I will add only one comment, which, although a truism, is perhaps worth noting, since some, at least, do not seem to comprehend it. To begin with, if we are even minimally serious, we apply to ourselves the standards we rightly apply to others: more precisely, harsher standards, because it is our actions for which we are responsible and that we can modify. In the case of official enemies who have committed crimes, we count not only those who they personally murdered, but those who died as a consequence of their acts.
To move from abstract to concrete, consider the crimes of Communism in the 20th century. These have received enormous publicity, reaching a peak with the publication of the "Black Book" in France and then in the US, with major reviews in early 2000 expressing amazement and horror at the depths to which humans can descend. The centerpiece of the accusation was the Chinese famine of 1958-61, which accounted for 1/3 of the grim total.

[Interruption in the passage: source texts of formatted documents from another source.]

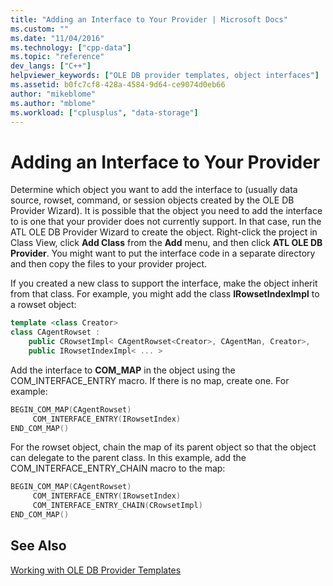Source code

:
 ```yaml
---
title: "Adding an Interface to Your Provider | Microsoft Docs"
ms.custom: ""
ms.date: "11/04/2016"
ms.technology: ["cpp-data"]
ms.topic: "reference"
dev_langs: ["C++"]
helpviewer_keywords: ["OLE DB provider templates, object interfaces"]
ms.assetid: b0fc7cf8-428a-4584-9d64-ce9074d0eb66
author: "mikeblome"
ms.author: "mblome"
ms.workload: ["cplusplus", "data-storage"]
---
```

# Adding an Interface to Your Provider

Determine which object you want to add the interface to (usually data source, rowset, command, or session objects created by the OLE DB Provider Wizard). It is possible that the object you need to add the interface to is one that your provider does not currently support. In that case, run the ATL OLE DB Provider Wizard to create the object. Right-click the project in Class View, click **Add Class** from the **Add** menu, and then click **ATL OLE DB Provider**. You might want to put the interface code in a separate directory and then copy the files to your provider project.  

If you created a new class to support the interface, make the object inherit from that class. For example, you might add the class **IRowsetIndexImpl** to a rowset object:  

```cpp
template <class Creator>
class CAgentRowset :   
    public CRowsetImpl< CAgentRowset<Creator>, CAgentMan, Creator>,  
    public IRowsetIndexImpl< ... >
```  

Add the interface to **COM_MAP** in the object using the COM_INTERFACE_ENTRY macro. If there is no map, create one. For example:  

```cpp
BEGIN_COM_MAP(CAgentRowset)  
     COM_INTERFACE_ENTRY(IRowsetIndex)
END_COM_MAP()
```  

For the rowset object, chain the map of its parent object so that the object can delegate to the parent class. In this example, add the COM_INTERFACE_ENTRY_CHAIN macro to the map:  

```cpp
BEGIN_COM_MAP(CAgentRowset)  
     COM_INTERFACE_ENTRY(IRowsetIndex)  
     COM_INTERFACE_ENTRY_CHAIN(CRowsetImpl)
END_COM_MAP()
```  

## See Also  

[Working with OLE DB Provider Templates](../../data/oledb/working-with-ole-db-provider-templates.md)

Of course, no one supposed that Mao literally murdered tens of millions of people, or that he "intended" that any die at all.
Rather, these crimes were the outcome of institutional and ideological structures of the Maoist system, as discussed in the primary scholarly work on the topic by Nobel laureate Amartya Sen and his colleague Jean Dreze. These charges are unchallenged, and rightly so. I will not elaborate because I have done so elsewhere in a ZNet commentary in January 2000, reprinted and extended in _Rogue States_.

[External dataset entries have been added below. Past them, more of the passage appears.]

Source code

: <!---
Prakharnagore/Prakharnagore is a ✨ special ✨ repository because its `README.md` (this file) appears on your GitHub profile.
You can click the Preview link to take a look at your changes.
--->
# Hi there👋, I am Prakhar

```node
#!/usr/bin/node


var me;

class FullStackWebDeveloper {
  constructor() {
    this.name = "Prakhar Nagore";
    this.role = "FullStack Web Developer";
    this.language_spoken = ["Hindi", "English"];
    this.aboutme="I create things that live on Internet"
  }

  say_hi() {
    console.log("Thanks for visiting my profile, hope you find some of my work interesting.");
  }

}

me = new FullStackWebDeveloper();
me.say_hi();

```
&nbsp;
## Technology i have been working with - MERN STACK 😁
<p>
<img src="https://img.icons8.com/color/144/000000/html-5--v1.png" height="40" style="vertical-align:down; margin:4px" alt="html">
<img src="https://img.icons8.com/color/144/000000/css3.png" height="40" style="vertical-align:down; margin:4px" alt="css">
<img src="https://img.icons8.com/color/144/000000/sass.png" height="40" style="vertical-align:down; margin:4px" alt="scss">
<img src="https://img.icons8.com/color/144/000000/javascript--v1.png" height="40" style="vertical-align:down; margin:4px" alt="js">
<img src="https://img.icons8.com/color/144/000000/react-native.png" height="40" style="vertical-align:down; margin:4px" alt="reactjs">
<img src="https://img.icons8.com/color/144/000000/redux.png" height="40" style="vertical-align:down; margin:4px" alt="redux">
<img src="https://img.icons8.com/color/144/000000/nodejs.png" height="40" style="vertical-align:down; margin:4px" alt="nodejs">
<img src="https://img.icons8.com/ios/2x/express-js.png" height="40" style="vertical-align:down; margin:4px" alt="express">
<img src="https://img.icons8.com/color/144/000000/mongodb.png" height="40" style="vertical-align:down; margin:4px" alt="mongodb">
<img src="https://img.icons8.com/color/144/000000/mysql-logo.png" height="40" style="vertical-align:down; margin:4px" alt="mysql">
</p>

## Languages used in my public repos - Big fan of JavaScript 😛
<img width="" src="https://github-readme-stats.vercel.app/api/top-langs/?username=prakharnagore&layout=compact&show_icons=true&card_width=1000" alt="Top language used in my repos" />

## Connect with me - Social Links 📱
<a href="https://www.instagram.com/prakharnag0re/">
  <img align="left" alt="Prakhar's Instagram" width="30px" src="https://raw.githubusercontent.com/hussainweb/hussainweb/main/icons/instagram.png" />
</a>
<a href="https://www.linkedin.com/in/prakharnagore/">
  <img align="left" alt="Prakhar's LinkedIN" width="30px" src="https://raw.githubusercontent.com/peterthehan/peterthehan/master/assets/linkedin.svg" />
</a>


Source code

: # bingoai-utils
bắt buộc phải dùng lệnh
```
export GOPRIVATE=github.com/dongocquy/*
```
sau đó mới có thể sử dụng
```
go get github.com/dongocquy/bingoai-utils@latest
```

It is taken for granted, rightly of course, that the crimes are not mitigated by the obvious lack of intent. These are crimes that flow from deep-seated institutional and ideological structures, like the bombing of the Sudan, and innumerable more severe cases. Nor would the worst of the crimes of Communism be mitigated in the slightest if it were discovered that something in Mao's personal life might have had some role in the orders that led to the crime (as is speculated, dubiously in my view, with regard to this minor crime of the Clinton administration).

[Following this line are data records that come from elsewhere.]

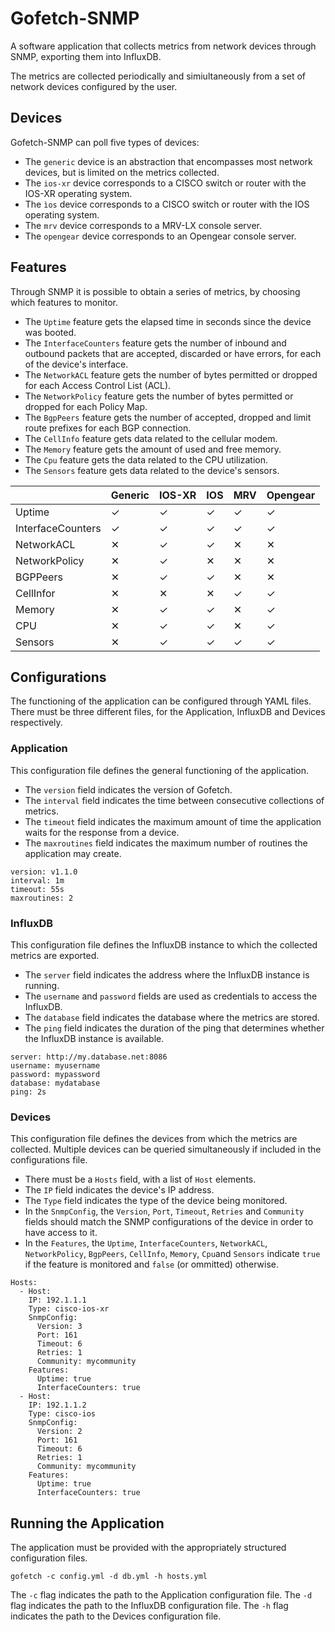 # Gofetch-SNMP

A software application that collects metrics from network devices through SNMP, exporting them into InfluxDB.

The metrics are collected periodically and simiultaneously from a set of network devices configured by the user.

## Devices

Gofetch-SNMP can poll five types of devices:

* The `generic` device is an abstraction that encompasses most network devices, but is limited on the metrics collected.
* The `ios-xr` device corresponds to a CISCO switch or router with the IOS-XR operating system.
* The `ìos` device corresponds to a CISCO switch or router with the IOS operating system.
* The `mrv` device corresponds to a MRV-LX console server.
* The `opengear` device corresponds to an Opengear console server.

## Features

Through SNMP it is possible to obtain a series of metrics, by choosing which features to monitor. 

* The `Uptime` feature gets the elapsed time in seconds since the device was booted.
* The `InterfaceCounters` feature gets the number of inbound and outbound packets that are accepted, discarded or have errors, for each of the device's interface.
* The `NetworkACL` feature gets the number of bytes permitted or dropped for each Access Control List (ACL). 
* The `NetworkPolicy` feature gets the number of bytes permitted or dropped for each Policy Map.
* The `BgpPeers` feature gets the number of accepted, dropped and limit route prefixes for each BGP connection.
* The `CellInfo` feature gets data related to the cellular modem.
* The `Memory` feature gets the amount of used and free memory.
* The `Cpu` feature gets the data related to the CPU utilization.
* The `Sensors` feature gets data related to the device's sensors.

|  | Generic | IOS-XR | IOS | MRV | Opengear |
|-|-|-|-|-|-|
| Uptime | ✓ | ✓ | ✓ | ✓ | ✓ |
| InterfaceCounters | ✓ | ✓ | ✓ | ✓ | ✓ |
| NetworkACL | ✕ | ✓ | ✓ | ✕ | ✕ |
| NetworkPolicy | ✕ | ✓ | ✕ | ✕ | ✕ |
| BGPPeers | ✕ | ✓ | ✓ | ✕ | ✕ |
| CellInfor | ✕ | ✕ | ✕ | ✓ | ✓ |
| Memory | ✕ | ✓ | ✓ | ✕ | ✓ |
| CPU | ✕ | ✓ | ✓ | ✕ | ✓ |
| Sensors | ✕ | ✓ | ✓ | ✓ | ✓ |

## Configurations

The functioning of the application can be configured through YAML files. There must be three different files, for the Application, InfluxDB and Devices respectively.

### Application 

This configuration file defines the general functioning of the application.

* The `version` field indicates the version of Gofetch.
* The `interval` field indicates the time between consecutive collections of metrics.
* The `timeout` field indicates the maximum amount of time the application waits for the response from a device.
* The `maxroutines` field indicates the maximum number of routines the application may create.

```
version: v1.1.0
interval: 1m
timeout: 55s
maxroutines: 2
```

### InfluxDB

This configuration file defines the InfluxDB instance to which the collected metrics are exported.

* The `server` field indicates the address where the InfluxDB instance is running.
* The `username` and `password` fields are used as credentials to access the InfluxDB.
* The `database` field indicates the database where the metrics are stored.
* The `ping` field indicates the duration of the ping that determines whether the InfluxDB instance is available.

```
server: http://my.database.net:8086
username: myusername
password: mypassword
database: mydatabase
ping: 2s
```

### Devices

This configuration file defines the devices from which the metrics are collected. Multiple devices can be queried simultaneously if included in the configurations file.

* There must be a `Hosts` field, with a list of `Host` elements.
* The `IP` field indicates the device's IP address.
* The `Type` field indicates the type of the device being monitored.
* In the `SnmpConfig`, the `Version`, `Port`, `Timeout`, `Retries` and `Community` fields should match the SNMP configurations of the device in order to have access to it.
* In the `Features`, the `Uptime`, `InterfaceCounters`, `NetworkACL`, `NetworkPolicy`, `BgpPeers`, `CellInfo`, `Memory`, `Cpu`and `Sensors` indicate `true` if the feature is monitored and `false` (or ommitted) otherwise.

```
Hosts:
  - Host:
    IP: 192.1.1.1
    Type: cisco-ios-xr
    SnmpConfig:
      Version: 3
      Port: 161
      Timeout: 6
      Retries: 1
      Community: mycommunity
    Features:
      Uptime: true
      InterfaceCounters: true
  - Host:
    IP: 192.1.1.2
    Type: cisco-ios
    SnmpConfig:
      Version: 2
      Port: 161
      Timeout: 6
      Retries: 1
      Community: mycommunity
    Features:
      Uptime: true
      InterfaceCounters: true
```

## Running the Application

The application must be provided with the appropriately structured configuration files.

```
gofetch -c config.yml -d db.yml -h hosts.yml
```

The `-c` flag indicates the path to the Application configuration file.
The `-d` flag indicates the path to the InfluxDB configuration file.
The `-h` flag indicates the path to the Devices configuration file.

If anyone were to argue, in extenuation, that Mao did not personally kill or intend to kill the victims, or that the crime that is the centerpiece of the indictment of Communism is mitigated by the fact that it was a failure of information (as Sen and Dreze argue) or had to do with something in Mao's personal life, they would be dismissed with contempt as apologists for atrocities. And if these apologists actually shared the responsibility for the crimes, as Casey does in the present case, the judgment would be far harsher, and rightly.
I will not insult the intelligence of readers by spelling out the conclusions that follow at once for the case at hand.